証がズレるとき──“誤証・変証・遷証”を読み解く診断再構築の技法

証がズレるとき──“誤証・変証・遷証”を読み解く診断再構築の技法

「漢方が効かない」という状況に直面したとき、中医学では処方の強弱ではなく「証のズレ」を最初に疑います。
証がズレていれば、どんな名方も無効です。逆に、証を正しく捉え直すことができれば、少量の方剤でも症状が劇的に改善することがあります。

本稿では、証がズレる原因を構造的に整理し、「誤証・変証・遷証」という分類とともに、再弁証・再処方のための臨床技法を提示します。
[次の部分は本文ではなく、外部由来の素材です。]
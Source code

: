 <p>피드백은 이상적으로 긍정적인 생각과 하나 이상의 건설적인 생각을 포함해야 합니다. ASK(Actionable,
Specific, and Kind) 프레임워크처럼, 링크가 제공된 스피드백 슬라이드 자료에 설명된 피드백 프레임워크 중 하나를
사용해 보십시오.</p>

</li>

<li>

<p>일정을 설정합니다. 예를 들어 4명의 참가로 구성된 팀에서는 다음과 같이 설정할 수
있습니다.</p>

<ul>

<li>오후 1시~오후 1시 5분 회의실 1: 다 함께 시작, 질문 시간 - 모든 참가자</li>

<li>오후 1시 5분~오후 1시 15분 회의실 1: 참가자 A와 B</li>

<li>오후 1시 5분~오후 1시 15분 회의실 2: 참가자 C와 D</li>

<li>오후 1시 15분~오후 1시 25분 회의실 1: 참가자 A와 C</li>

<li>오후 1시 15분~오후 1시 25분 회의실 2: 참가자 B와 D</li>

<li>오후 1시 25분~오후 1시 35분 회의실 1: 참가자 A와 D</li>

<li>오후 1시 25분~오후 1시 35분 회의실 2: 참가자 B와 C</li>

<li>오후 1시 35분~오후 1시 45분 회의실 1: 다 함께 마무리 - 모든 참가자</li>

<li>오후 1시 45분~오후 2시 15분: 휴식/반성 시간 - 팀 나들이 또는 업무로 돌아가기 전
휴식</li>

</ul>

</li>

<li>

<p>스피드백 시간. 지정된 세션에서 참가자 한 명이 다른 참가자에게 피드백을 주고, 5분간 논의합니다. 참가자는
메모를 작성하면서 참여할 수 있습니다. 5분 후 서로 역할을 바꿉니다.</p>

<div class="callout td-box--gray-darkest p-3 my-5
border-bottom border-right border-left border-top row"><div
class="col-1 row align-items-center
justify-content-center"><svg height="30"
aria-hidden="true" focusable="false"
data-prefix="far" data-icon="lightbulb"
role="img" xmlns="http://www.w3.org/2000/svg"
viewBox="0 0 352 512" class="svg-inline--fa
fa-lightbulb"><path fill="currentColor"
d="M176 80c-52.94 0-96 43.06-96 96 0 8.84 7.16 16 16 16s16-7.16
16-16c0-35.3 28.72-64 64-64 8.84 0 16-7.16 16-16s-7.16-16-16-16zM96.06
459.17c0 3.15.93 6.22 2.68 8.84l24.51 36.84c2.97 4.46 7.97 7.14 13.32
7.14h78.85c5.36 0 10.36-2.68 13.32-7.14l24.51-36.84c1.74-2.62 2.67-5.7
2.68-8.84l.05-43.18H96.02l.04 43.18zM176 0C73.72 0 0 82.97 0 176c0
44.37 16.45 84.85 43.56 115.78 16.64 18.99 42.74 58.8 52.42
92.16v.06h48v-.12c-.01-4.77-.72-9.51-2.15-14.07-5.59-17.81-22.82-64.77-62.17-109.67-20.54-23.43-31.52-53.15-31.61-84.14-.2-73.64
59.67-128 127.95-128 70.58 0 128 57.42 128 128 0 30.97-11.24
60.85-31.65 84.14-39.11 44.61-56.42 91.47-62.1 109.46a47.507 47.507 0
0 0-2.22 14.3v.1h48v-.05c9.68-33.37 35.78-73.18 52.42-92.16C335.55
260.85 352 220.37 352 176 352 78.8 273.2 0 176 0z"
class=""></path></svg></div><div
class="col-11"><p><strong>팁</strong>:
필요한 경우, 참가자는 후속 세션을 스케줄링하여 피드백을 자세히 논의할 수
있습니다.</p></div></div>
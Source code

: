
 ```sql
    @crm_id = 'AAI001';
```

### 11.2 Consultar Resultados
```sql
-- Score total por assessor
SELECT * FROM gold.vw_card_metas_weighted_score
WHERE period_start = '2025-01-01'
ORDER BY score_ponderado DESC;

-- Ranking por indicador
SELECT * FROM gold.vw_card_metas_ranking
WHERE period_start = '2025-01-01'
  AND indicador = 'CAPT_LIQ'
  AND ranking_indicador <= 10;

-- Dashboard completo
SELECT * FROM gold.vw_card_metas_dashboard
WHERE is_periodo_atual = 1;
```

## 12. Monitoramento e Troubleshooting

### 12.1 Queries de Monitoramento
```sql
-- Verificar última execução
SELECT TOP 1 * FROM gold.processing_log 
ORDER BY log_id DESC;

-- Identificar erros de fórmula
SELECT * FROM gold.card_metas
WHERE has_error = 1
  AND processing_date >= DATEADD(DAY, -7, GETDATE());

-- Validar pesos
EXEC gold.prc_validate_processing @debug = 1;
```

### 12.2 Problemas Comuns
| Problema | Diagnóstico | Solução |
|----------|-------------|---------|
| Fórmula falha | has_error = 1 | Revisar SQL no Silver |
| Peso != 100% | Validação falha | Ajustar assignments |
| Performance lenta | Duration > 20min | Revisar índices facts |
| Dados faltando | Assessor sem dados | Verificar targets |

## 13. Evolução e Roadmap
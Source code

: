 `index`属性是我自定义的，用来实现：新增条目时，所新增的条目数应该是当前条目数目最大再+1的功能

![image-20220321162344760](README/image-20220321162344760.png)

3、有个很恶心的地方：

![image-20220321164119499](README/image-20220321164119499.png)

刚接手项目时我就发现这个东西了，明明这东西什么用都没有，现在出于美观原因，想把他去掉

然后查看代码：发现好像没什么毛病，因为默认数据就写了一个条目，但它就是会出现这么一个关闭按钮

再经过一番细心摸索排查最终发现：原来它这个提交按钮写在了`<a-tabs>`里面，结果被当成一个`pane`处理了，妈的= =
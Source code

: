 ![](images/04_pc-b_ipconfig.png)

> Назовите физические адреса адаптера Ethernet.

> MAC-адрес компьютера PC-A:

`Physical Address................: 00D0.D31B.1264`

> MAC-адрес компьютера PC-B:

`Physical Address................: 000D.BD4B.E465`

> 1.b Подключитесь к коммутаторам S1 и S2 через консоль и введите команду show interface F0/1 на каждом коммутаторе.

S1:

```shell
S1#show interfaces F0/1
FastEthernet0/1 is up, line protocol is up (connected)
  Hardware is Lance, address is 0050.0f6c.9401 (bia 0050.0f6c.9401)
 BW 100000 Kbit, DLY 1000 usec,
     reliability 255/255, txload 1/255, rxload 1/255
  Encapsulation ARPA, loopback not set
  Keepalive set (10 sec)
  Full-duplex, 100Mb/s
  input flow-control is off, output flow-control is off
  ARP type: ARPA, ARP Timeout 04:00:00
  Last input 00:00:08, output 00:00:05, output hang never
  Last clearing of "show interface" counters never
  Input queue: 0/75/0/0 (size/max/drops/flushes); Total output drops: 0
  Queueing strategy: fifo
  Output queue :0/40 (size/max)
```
1. なぜ“効かない”のか──証がズレる3つのメカニズム

中医学では「証=体内の病機構造」であり、正確な証に基づいた処方でなければ効きません。証がズレるパターンは主に以下の3つです:

分類 説明 代表例
誤証(ごしょう) 初期診断そのものが誤っていた 実証を虚証と誤り補剤を処方→悪化
変証(へんしょう) 時間経過で証が移行した 風寒咳が数日後に痰湿咳に変化
遷証(せんしょう) 服薬や生活養生により新たな病機が発生 補中益気湯で胃もたれ悪化→湿熱証が誘発

2. 再弁証のアルゴリズム──“今の証”に再アクセスする

  • ① 症状の再確認:主訴の変化、悪化部位、軽快の傾向
  • ② 問診更新:食欲、排便、発汗、冷熱、睡眠の変化を聴取
  • ③ 舌診:苔の質・量、舌色、形、瘀点、湿潤or乾燥
  • ④ 脈診:弦・滑・細・数・虚実などの変化
  • ⑤ 環境要因:食生活、ストレス、寒熱曝露など

「証は時間で動くもの」として前提に置くことで、固定観念を避け柔軟な処方再設計が可能になります。

3. よくあるズレと修正パターン

ズレの構造 誤処方 修正処方 見抜くポイント
虚証と見誤った実証 補中益気湯 香蘇散、平胃散 苔厚・脈滑・便秘・腹満
寒証と誤認された陰虚 附子理中湯 麦門冬湯、滋陰降火湯 寝汗、口渇、頬紅、舌紅乾
気虚+実邪を虚証単独と誤る 六君子湯 六君子湯+半夏瀉心湯 脘痞・食積・舌苔厚膩

4. 修正処方の思考技術──組み替え・スライド・縮小

  • 構造の組み替え:理気剤や瀉剤の追加でバランスを補正
  • 証のスライド:脾虚 → 脾肺気虚 → 気陰両虚などの連続的修正
  • 方剤の縮小:作用が強すぎた場合、半量・単味に近づける
  • 合方設計:加減法で補う or 病位を跨ぐ合方(例:補中益気湯+麦門冬湯)

再処方は“前の証を否定せず、更新する”という姿勢で構築されます。

5. “証ズレを前提とした診療設計”のすすめ

  • 初診時から「2週間後に再弁証」する前提で構える
  • 方剤は“仮説”であり、検証と修正が前提
  • 問診票・舌診・経過シートをセットで運用する
  • 処方ごとの目的と評価指標(ex. 便通・舌・睡眠)を明示

終わりに

証がズレるのは避けがたいことです。大切なのは、“ズレを認め、修正する構造的な技術”を持つこと。
証を再定義できる医師は、症状の変化に応じて治療を最適化できる柔軟さを備えています。

本稿が、「効かない処方」を単なる失敗で終わらせず、次の一手を導く臨床知として機能することを願っております。